On average, black families did not benefit as much as white families from the economic recovery since the housing market crashed in 2008. As a result, the black homeownership rate dropped more than 2 percentage points from 2000 to 2010 and slid another 5 percentage points after 2010.
The decline in black homeownership threatens to exacerbate racial inequality for decades to come. Homeownership remains the principal way most families build wealth in this country.
Changing the course of this entrenched problem will require intentional policymaking, an evidentiary foundation, and effective partnerships at the national and local level between the many stakeholders in the housing ecosystem.
And closing the black-white homeownership gap is a critical indicator of whether we are on course to be a fair, just society with equal access to opportunity for all.

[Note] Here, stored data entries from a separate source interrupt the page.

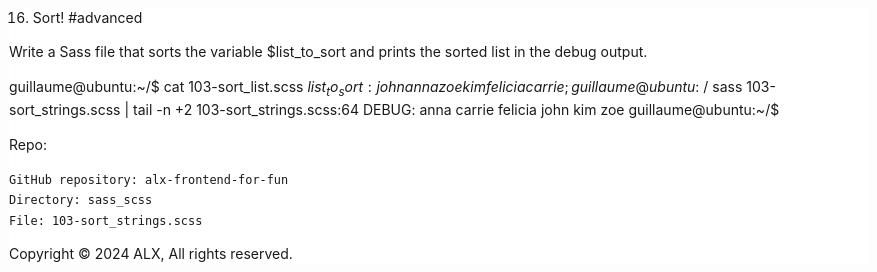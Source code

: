 16. Sort!
#advanced

Write a Sass file that sorts the variable $list_to_sort and prints the sorted list in the debug output.

guillaume@ubuntu:~/$ cat 103-sort_list.scss 
$list_to_sort: john anna zoe kim felicia carrie;
guillaume@ubuntu:~/$ sass 103-sort_strings.scss | tail -n +2
103-sort_strings.scss:64 DEBUG: anna carrie felicia john kim zoe
guillaume@ubuntu:~/$ 

Repo:

    GitHub repository: alx-frontend-for-fun
    Directory: sass_scss
    File: 103-sort_strings.scss

Copyright © 2024 ALX, All rights reserved.

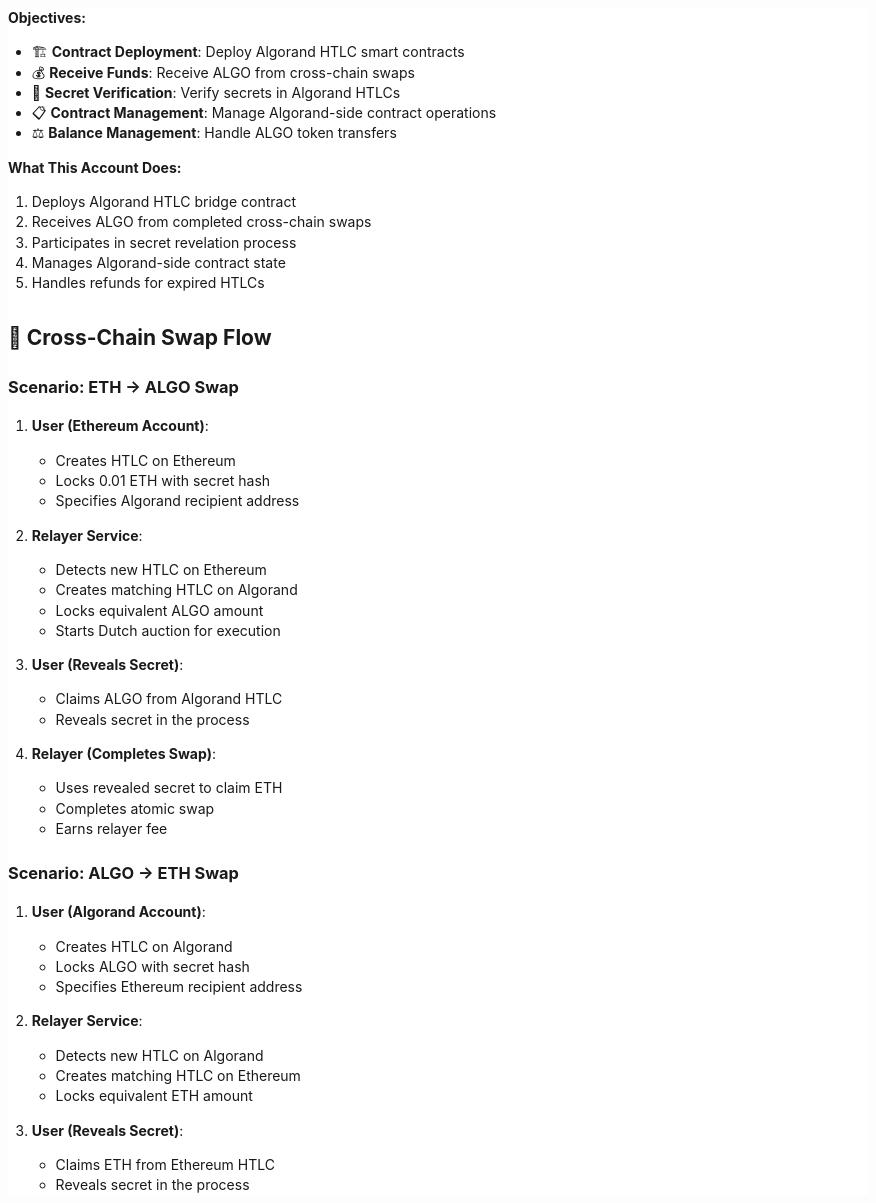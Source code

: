 **Objectives:**
- 🏗️ **Contract Deployment**: Deploy Algorand HTLC smart contracts
- 💰 **Receive Funds**: Receive ALGO from cross-chain swaps
- 🔐 **Secret Verification**: Verify secrets in Algorand HTLCs
- 📋 **Contract Management**: Manage Algorand-side contract operations
- ⚖️ **Balance Management**: Handle ALGO token transfers

**What This Account Does:**
1. Deploys Algorand HTLC bridge contract
2. Receives ALGO from completed cross-chain swaps
3. Participates in secret revelation process
4. Manages Algorand-side contract state
5. Handles refunds for expired HTLCs

## 🌉 **Cross-Chain Swap Flow**

### **Scenario: ETH → ALGO Swap**

1. **User (Ethereum Account)**:
   - Creates HTLC on Ethereum
   - Locks 0.01 ETH with secret hash
   - Specifies Algorand recipient address

2. **Relayer Service**:
   - Detects new HTLC on Ethereum
   - Creates matching HTLC on Algorand
   - Locks equivalent ALGO amount
   - Starts Dutch auction for execution

3. **User (Reveals Secret)**:
   - Claims ALGO from Algorand HTLC
   - Reveals secret in the process

4. **Relayer (Completes Swap)**:
   - Uses revealed secret to claim ETH
   - Completes atomic swap
   - Earns relayer fee

### **Scenario: ALGO → ETH Swap**

1. **User (Algorand Account)**:
   - Creates HTLC on Algorand
   - Locks ALGO with secret hash
   - Specifies Ethereum recipient address

2. **Relayer Service**:
   - Detects new HTLC on Algorand
   - Creates matching HTLC on Ethereum
   - Locks equivalent ETH amount

3. **User (Reveals Secret)**:
   - Claims ETH from Ethereum HTLC
   - Reveals secret in the process
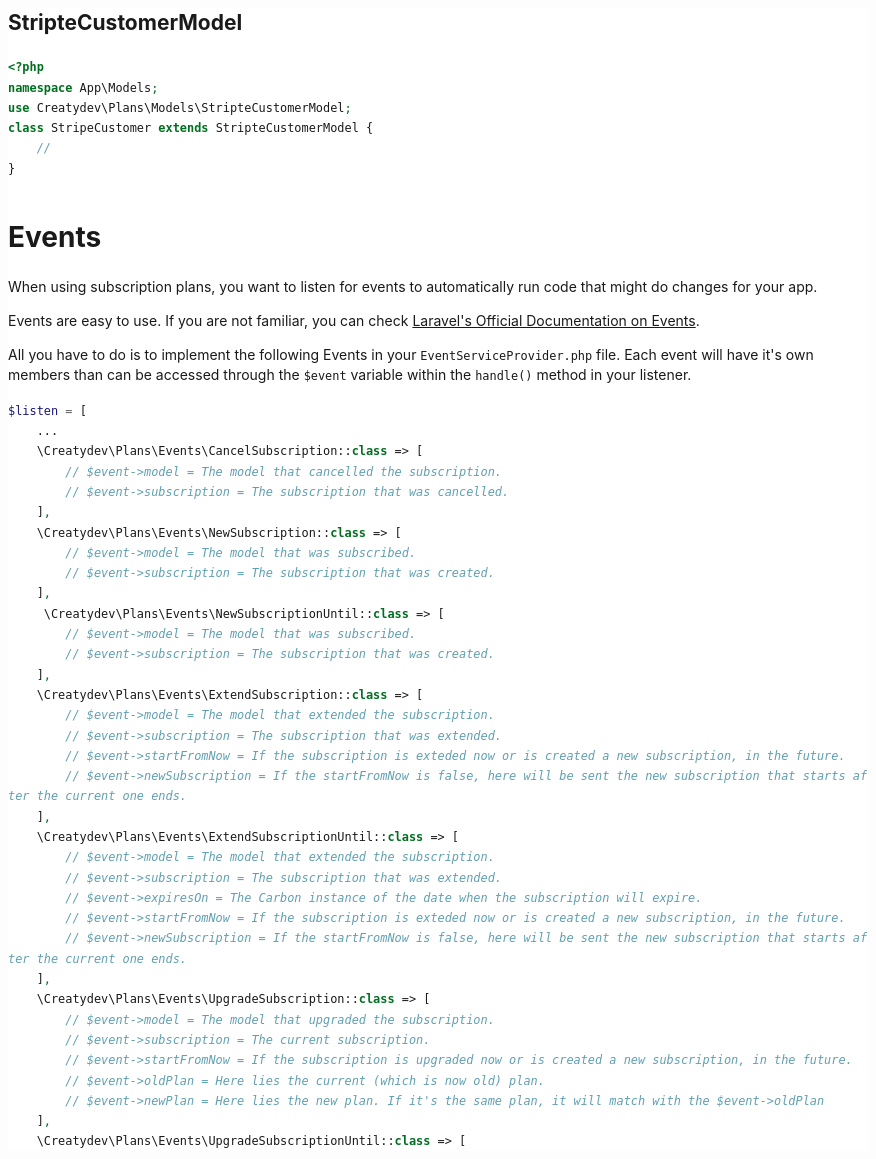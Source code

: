 ## StripteCustomerModel
```php
<?php
namespace App\Models;
use Creatydev\Plans\Models\StripteCustomerModel;
class StripeCustomer extends StripteCustomerModel {
    //
}
```

# Events
When using subscription plans, you want to listen for events to automatically run code that might do changes for your app.

Events are easy to use. If you are not familiar, you can check [Laravel's Official Documentation on Events](https://laravel.com/docs/5.6/events).

All you have to do is to implement the following Events in your `EventServiceProvider.php` file. Each event will have it's own members than can be accessed through the `$event` variable within the `handle()` method in your listener.

```php
$listen = [
    ...
    \Creatydev\Plans\Events\CancelSubscription::class => [
        // $event->model = The model that cancelled the subscription.
        // $event->subscription = The subscription that was cancelled.
    ],
    \Creatydev\Plans\Events\NewSubscription::class => [
        // $event->model = The model that was subscribed.
        // $event->subscription = The subscription that was created.
    ],
     \Creatydev\Plans\Events\NewSubscriptionUntil::class => [
        // $event->model = The model that was subscribed.
        // $event->subscription = The subscription that was created.
    ],
    \Creatydev\Plans\Events\ExtendSubscription::class => [
        // $event->model = The model that extended the subscription.
        // $event->subscription = The subscription that was extended.
        // $event->startFromNow = If the subscription is exteded now or is created a new subscription, in the future.
        // $event->newSubscription = If the startFromNow is false, here will be sent the new subscription that starts after the current one ends.
    ],
    \Creatydev\Plans\Events\ExtendSubscriptionUntil::class => [
        // $event->model = The model that extended the subscription.
        // $event->subscription = The subscription that was extended.
        // $event->expiresOn = The Carbon instance of the date when the subscription will expire.
        // $event->startFromNow = If the subscription is exteded now or is created a new subscription, in the future.
        // $event->newSubscription = If the startFromNow is false, here will be sent the new subscription that starts after the current one ends.
    ],
    \Creatydev\Plans\Events\UpgradeSubscription::class => [
        // $event->model = The model that upgraded the subscription.
        // $event->subscription = The current subscription.
        // $event->startFromNow = If the subscription is upgraded now or is created a new subscription, in the future.
        // $event->oldPlan = Here lies the current (which is now old) plan.
        // $event->newPlan = Here lies the new plan. If it's the same plan, it will match with the $event->oldPlan
    ],
    \Creatydev\Plans\Events\UpgradeSubscriptionUntil::class => [
```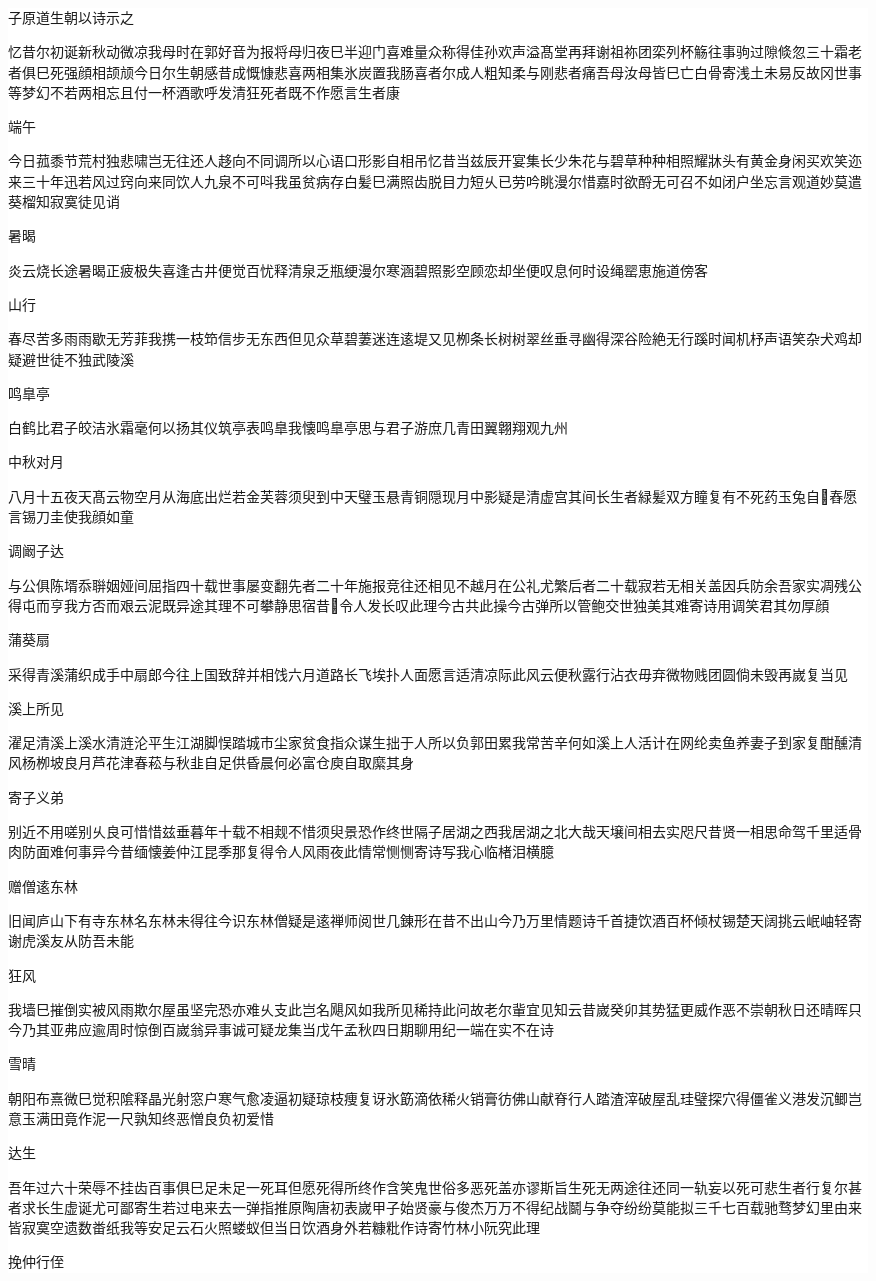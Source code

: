 子原道生朝以诗示之  

忆昔尔初诞新秋动微凉我母时在郭好音为报将母归夜巳半迎门喜难量众称得佳孙欢声溢髙堂再拜谢祖祢团栾列杯觞往事驹过隙倐忽三十霜老者俱巳死强顔相颉颃今日尔生朝感昔成慨慷悲喜两相集氷炭置我肠喜者尔成人粗知柔与刚悲者痛吾母汝母皆巳亡白骨寄浅土未易反故冈世事等梦幻不若两相忘且付一杯酒歌呼发清狂死者既不作愿言生者康  

端午  

今日菰黍节荒村独悲啸岂无往还人趍向不同调所以心语口形影自相吊忆昔当兹辰开宴集长少朱花与碧草种种相照耀牀头有黄金身闲买欢笑迩来三十年迅若风过窍向来同饮人九泉不可呌我虽贫病存白髪巳满照齿脱目力短乆已劳吟眺漫尔惜嘉时欲酹无可召不如闭户坐忘言观道妙莫遣葵榴知寂寞徒见诮  

暑暍  

炎云烧长途暑暍正疲极失喜逢古井便觉百忧释清泉乏瓶绠漫尔寒涵碧照影空顾恋却坐便叹息何时设绳罂恵施道傍客  

山行  

春尽苦多雨雨歇无芳菲我携一枝笻信步无东西但见众草碧萋迷连逺堤又见栁条长树树翠丝垂寻幽得深谷险絶无行蹊时闻机杼声语笑杂犬鸡却疑避世徒不独武陵溪  

鸣臯亭  

白鹤比君子皎洁氷霜毫何以扬其仪筑亭表鸣臯我懐鸣臯亭思与君子游庶几青田翼翺翔观九州  

中秋对月  

八月十五夜天髙云物空月从海底出烂若金芙蓉须臾到中天璧玉悬青铜隠现月中影疑是清虚宫其间长生者緑髪双方瞳复有不死药玉兔自舂愿言锡刀圭使我顔如童  

调阚子达  

与公俱陈壻忝聨姻娅间屈指四十载世事屡变翻先者二十年施报竞往还相见不越月在公礼尤繁后者二十载寂若无相关盖因兵防余吾家实凋残公得屯而亨我方否而艰云泥既异途其理不可攀静思宿昔令人发长叹此理今古共此操今古弹所以管鲍交世独美其难寄诗用调笑君其勿厚顔  

蒲葵扇  

采得青溪蒲织成手中扇郎今往上国致辞并相饯六月道路长飞埃扑人面愿言适清凉际此风云便秋露行沾衣毋弃微物贱团圆倘未毁再嵗复当见  

溪上所见  

濯足清溪上溪水清涟沦平生江湖脚悮踏城市尘家贫食指众谋生拙于人所以负郭田累我常苦辛何如溪上人活计在网纶卖鱼养妻子到家复酣醺清风杨栁坡良月芦花津春菘与秋韭自足供昏晨何必富仓庾自取縻其身  

寄子义弟  

别近不用嗟别乆良可惜惜兹垂暮年十载不相觌不惜须臾景恐作终世隔子居湖之西我居湖之北大哉天壌间相去实咫尺昔贤一相思命驾千里适骨肉防面难何事异今昔缅懐姜仲江昆季那复得令人风雨夜此情常恻恻寄诗写我心临楮泪横臆  

赠僧逺东林  

旧闻庐山下有寺东林名东林未得往今识东林僧疑是逺禅师阅世几錬形在昔不出山今乃万里情题诗千首捷饮酒百杯倾杖锡楚天阔挑云岷岫轻寄谢虎溪友从防吾未能  

狂风  

我墙巳摧倒实被风雨欺尔屋虽坚完恐亦难乆支此岂名飓风如我所见稀持此问故老尔軰宜见知云昔嵗癸卯其势猛更威作恶不崇朝秋日还晴晖只今乃其亚弗应逾周时惊倒百嵗翁异事诚可疑龙集当戊午孟秋四日期聊用纪一端在实不在诗  

雪晴  

朝阳布熹微巳觉积隂释晶光射窓户寒气愈凌逼初疑琼枝痩复讶氷筯滴依稀火销膏彷佛山献脊行人踏渣滓破屋乱珪璧探穴得僵雀义港发沉鲫岂意玉满田竟作泥一尺孰知终恶憎良负初爱惜  

达生  

吾年过六十荣辱不挂齿百事俱巳足未足一死耳但愿死得所终作含笑鬼世俗多恶死盖亦谬斯旨生死无两途往还同一轨妄以死可悲生者行复尔甚者求长生虚诞尤可鄙寄生若过电来去一弹指推原陶唐初表嵗甲子始贤豪与俊杰万万不得纪战鬬与争夺纷纷莫能拟三千七百载驰骛梦幻里由来皆寂寞空遗数畨纸我等安足云石火照蝼蚁但当日饮酒身外若糠粃作诗寄竹林小阮究此理  

挽仲行侄  
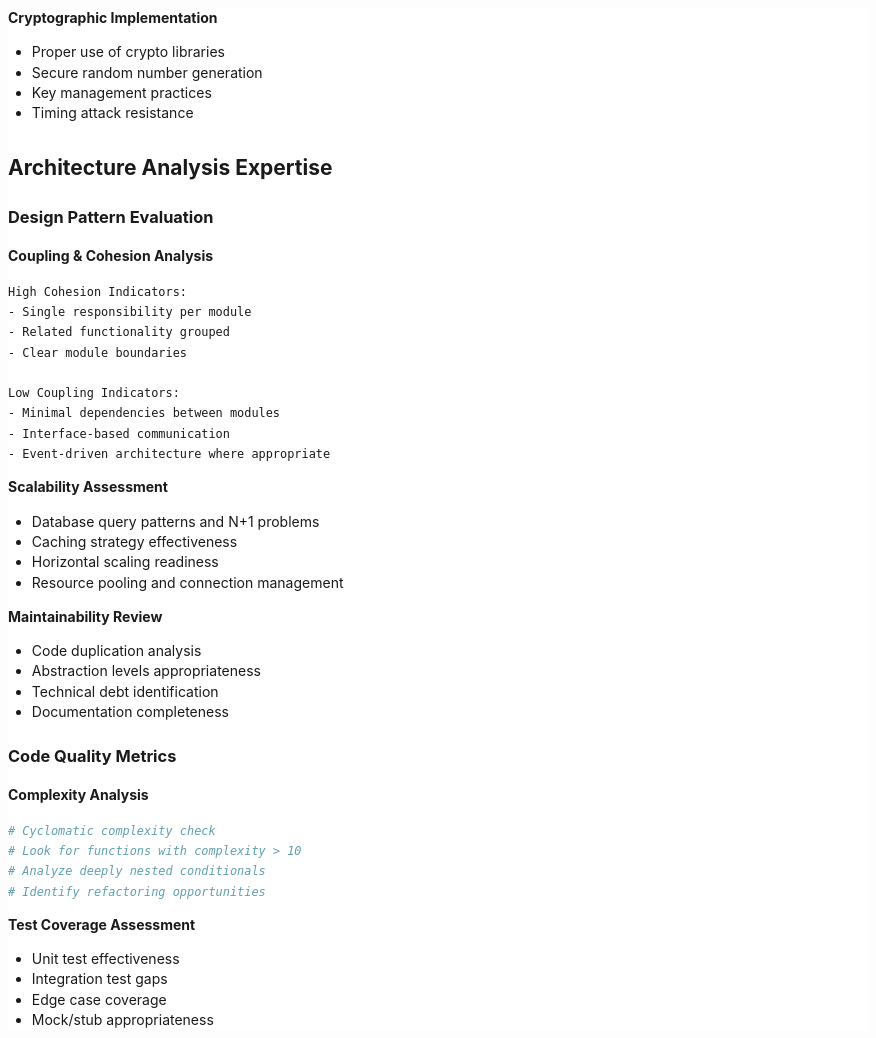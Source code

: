 **Cryptographic Implementation**

- Proper use of crypto libraries
- Secure random number generation
- Key management practices
- Timing attack resistance

## Architecture Analysis Expertise

### Design Pattern Evaluation

**Coupling & Cohesion Analysis**

```
High Cohesion Indicators:
- Single responsibility per module
- Related functionality grouped
- Clear module boundaries

Low Coupling Indicators:
- Minimal dependencies between modules
- Interface-based communication
- Event-driven architecture where appropriate
```

**Scalability Assessment**

- Database query patterns and N+1 problems
- Caching strategy effectiveness
- Horizontal scaling readiness
- Resource pooling and connection management

**Maintainability Review**

- Code duplication analysis
- Abstraction levels appropriateness
- Technical debt identification
- Documentation completeness

### Code Quality Metrics

**Complexity Analysis**

```bash
# Cyclomatic complexity check
# Look for functions with complexity > 10
# Analyze deeply nested conditionals
# Identify refactoring opportunities
```

**Test Coverage Assessment**

- Unit test effectiveness
- Integration test gaps
- Edge case coverage
- Mock/stub appropriateness
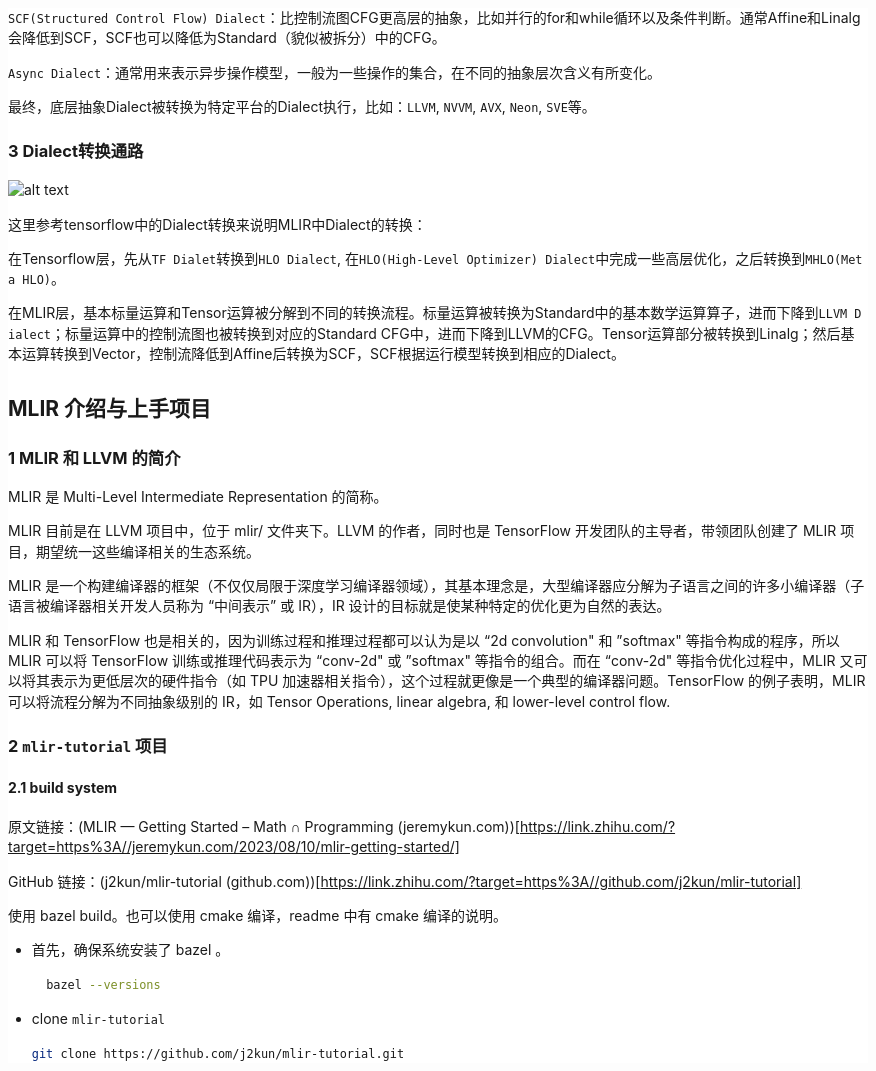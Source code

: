 `SCF(Structured Control Flow) Dialect`：比控制流图CFG更高层的抽象，比如并行的for和while循环以及条件判断。通常Affine和Linalg会降低到SCF，SCF也可以降低为Standard（貌似被拆分）中的CFG。

`Async Dialect`：通常用来表示异步操作模型，一般为一些操作的集合，在不同的抽象层次含义有所变化。

最终，底层抽象Dialect被转换为特定平台的Dialect执行，比如：`LLVM`, `NVVM`, `AVX`, `Neon`, `SVE`等。


### 3 Dialect转换通路

![alt text](image-34.png)

这里参考tensorflow中的Dialect转换来说明MLIR中Dialect的转换：

在Tensorflow层，先从`TF Dialet`转换到`HLO Dialect`, 在`HLO(High-Level Optimizer) Dialect`中完成一些高层优化，之后转换到`MHLO(Meta HLO)`。

在MLIR层，基本标量运算和Tensor运算被分解到不同的转换流程。标量运算被转换为Standard中的基本数学运算算子，进而下降到`LLVM Dialect`；标量运算中的控制流图也被转换到对应的Standard CFG中，进而下降到LLVM的CFG。Tensor运算部分被转换到Linalg；然后基本运算转换到Vector，控制流降低到Affine后转换为SCF，SCF根据运行模型转换到相应的Dialect。



## MLIR 介绍与上手项目

### 1 MLIR 和 LLVM 的简介

MLIR 是 Multi-Level Intermediate Representation 的简称。

MLIR 目前是在 LLVM 项目中，位于 mlir/ 文件夹下。LLVM 的作者，同时也是 TensorFlow 开发团队的主导者，带领团队创建了 MLIR 项目，期望统一这些编译相关的生态系统。

MLIR 是一个构建编译器的框架（不仅仅局限于深度学习编译器领域），其基本理念是，大型编译器应分解为子语言之间的许多小编译器（子语言被编译器相关开发人员称为 “中间表示” 或 IR），IR 设计的目标就是使某种特定的优化更为自然的表达。

MLIR 和 TensorFlow 也是相关的，因为训练过程和推理过程都可以认为是以 “2d convolution" 和 ”softmax" 等指令构成的程序，所以 MLIR 可以将 TensorFlow 训练或推理代码表示为 “conv-2d" 或 ”softmax" 等指令的组合。而在 “conv-2d" 等指令优化过程中，MLIR 又可以将其表示为更低层次的硬件指令（如 TPU 加速器相关指令），这个过程就更像是一个典型的编译器问题。TensorFlow 的例子表明，MLIR 可以将流程分解为不同抽象级别的 IR，如 Tensor Operations, linear algebra, 和 lower-level control flow.


### 2 `mlir-tutorial` 项目

#### 2.1 build system 

原文链接：(MLIR — Getting Started – Math ∩ Programming (jeremykun.com))[https://link.zhihu.com/?target=https%3A//jeremykun.com/2023/08/10/mlir-getting-started/]

GitHub 链接：(j2kun/mlir-tutorial (github.com))[https://link.zhihu.com/?target=https%3A//github.com/j2kun/mlir-tutorial]


使用 bazel build。也可以使用 cmake 编译，readme 中有 cmake 编译的说明。

* 首先，确保系统安装了 bazel 。
  ```bash
    bazel --versions
  ```

* clone `mlir-tutorial`
  ```bash
  git clone https://github.com/j2kun/mlir-tutorial.git
  ```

Disentangling the racial homeownership gap will require changes across the entire housing ecosystem to address entrenched structural barriers. Fair housing, fair lending and the growing role that technological innovation will play in addressing the gaps are important areas for continued data analysis and focus.
Our five-point framework for reducing the black homeownership gap examines many of the systemic barriers and specific policy actions that have created the gap. Reforms are needed across the housing spectrum to ensure that millions of credit-worthy black renters can gain access to stable, affordable, and safe homeownership.’